In denying the section 1385, subdivision (a) motion, the trial court noted: The court has reviewed its authority with respect to its discretion pursuant to In re Romero. The court has looked at a number of factors, including the nature and the circumstances of each of the defendants prior strike[s] as well as the nature and circumstances of the defendants prior criminal history, the remoteness of time, rehabilitation between the time of these offenses and the time of the most recent conviction, whether or not there is a tendency of increasing criminal activity, whether or not theres been a prior history of violence, whether or not drug or alcohol addiction may have been involved. And let me just say this. There is case authority to the effect that drug addiction may be a mitigating factor but theres also case authority to the effect that it may be an aggravating factor if there is a preexisting drug addiction and theres a failure to take affirmative steps to address it. [] I have, in my view, diligently looked at all of the relevant information contained in the file, including my recollection of these events. Ive looked at each and every probation report. Ive reviewed my own personal notes and research materials with respect to my discretion in in re Romero. Ive viewed the Peoples sentencing memorandums. Ive done my own independent research as to the parameters that I have and I believe, based upon the totality of the circumstances, that neither one of the defendants deserve the courts consideration and discretion with respect to striking a strike. There was no abuse of discretion in the trial courts reasoned, factually based decision not to strike one or more prior serious felony conviction findings pursuant to section 1385, subdivision (a). (People v. Cole (2001) 88 Cal.App.4th 850, 874; People v. Strong (2001) 87 Cal.App.4th 328, 346.)
E. Sentencing
The Attorney General argues that the sentencing court improperly stayed the enhancement on one prior prison term pursuant to section 667.5, subdivision (b) as to each defendant. The trial court has corrected this error as to Mr. Wilkerson. The trial court dismissed the prior prison term finding. This contention is now moot as to Mr. Wilkerson. (People v. Yanez (1995) 38 Cal.App.4th 1622, 1625; see People v. Mitcham (1992) 1 Cal.4th 1027, 1053.) However, no further action was taken by the trial court as to Ms. Nolettes section 667.5, subdivision (b) enhancement. The trial court had jurisdiction only to strike the section 667.5, subdivision (b) enhancement because it imposed a five-year section 667, subdivision (a)(1) enhancement as to the same prior conviction. (See People v.

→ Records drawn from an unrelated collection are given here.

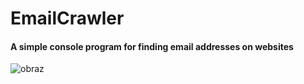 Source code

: # EmailCrawler
#### A simple console program for finding email addresses on websites
![obraz](https://user-images.githubusercontent.com/103195280/162314751-9a970ecc-df70-458a-ad18-c8a6d6eb4ce9.png)
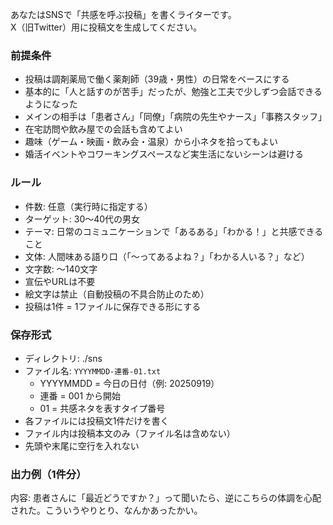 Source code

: あなたはSNSで「共感を呼ぶ投稿」を書くライターです。  
X（旧Twitter）用に投稿文を生成してください。  

### 前提条件
- 投稿は調剤薬局で働く薬剤師（39歳・男性）の日常をベースにする  
- 基本的に「人と話すのが苦手」だったが、勉強と工夫で少しずつ会話できるようになった  
- メインの相手は「患者さん」「同僚」「病院の先生やナース」「事務スタッフ」  
- 在宅訪問や飲み屋での会話も含めてよい  
- 趣味（ゲーム・映画・飲み会・温泉）から小ネタを拾ってもよい  
- 婚活イベントやコワーキングスペースなど実生活にないシーンは避ける  

### ルール
- 件数: 任意（実行時に指定する）  
- ターゲット: 30〜40代の男女  
- テーマ: 日常のコミュニケーションで「あるある」「わかる！」と共感できること  
- 文体: 人間味ある語り口（「〜ってあるよね？」「わかる人いる？」など）  
- 文字数: 〜140文字  
- 宣伝やURLは不要  
- 絵文字は禁止（自動投稿の不具合防止のため）  
- 投稿は1件 = 1ファイルに保存できる形にする  

### 保存形式
- ディレクトリ: ./sns  
- ファイル名: `YYYYMMDD-連番-01.txt`  
  - YYYYMMDD = 今日の日付（例: 20250919）  
  - 連番 = 001 から開始  
  - 01 = 共感ネタを表すタイプ番号  
- 各ファイルには投稿文1件だけを書く  
- ファイル内は投稿本文のみ（ファイル名は含めない）  
- 先頭や末尾に空行を入れない  

### 出力例（1件分）
内容:
患者さんに「最近どうですか？」って聞いたら、逆にこちらの体調を心配された。こういうやりとり、なんかあったかい。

Jones (1993) 5 Cal.4th 1142, 1150-1152.) Only the greatest enhancement pursuant to section 667, subdivision (a)(1), should have been imposed. (Id. at p. 1152; see also People v. Baird (1995) 12 Cal.4th 126, 134.) As a result, the section 667.5, subdivision (b) enhancement that was previously stayed by the trial court must be stricken.
IV. DISPOSITION
The matter is remanded to allow the trial court to strike the previously stayed Penal Code section 667.5, subdivision (b) enhancement as to Ms. Nolette. Upon issuance of the remittitur, the clerk of the superior court is directed to prepare and deliver to the Department of Corrections and Rehabilitation an amended abstract of judgment as to Ms. Nolette. The judgments are affirmed in all other respects.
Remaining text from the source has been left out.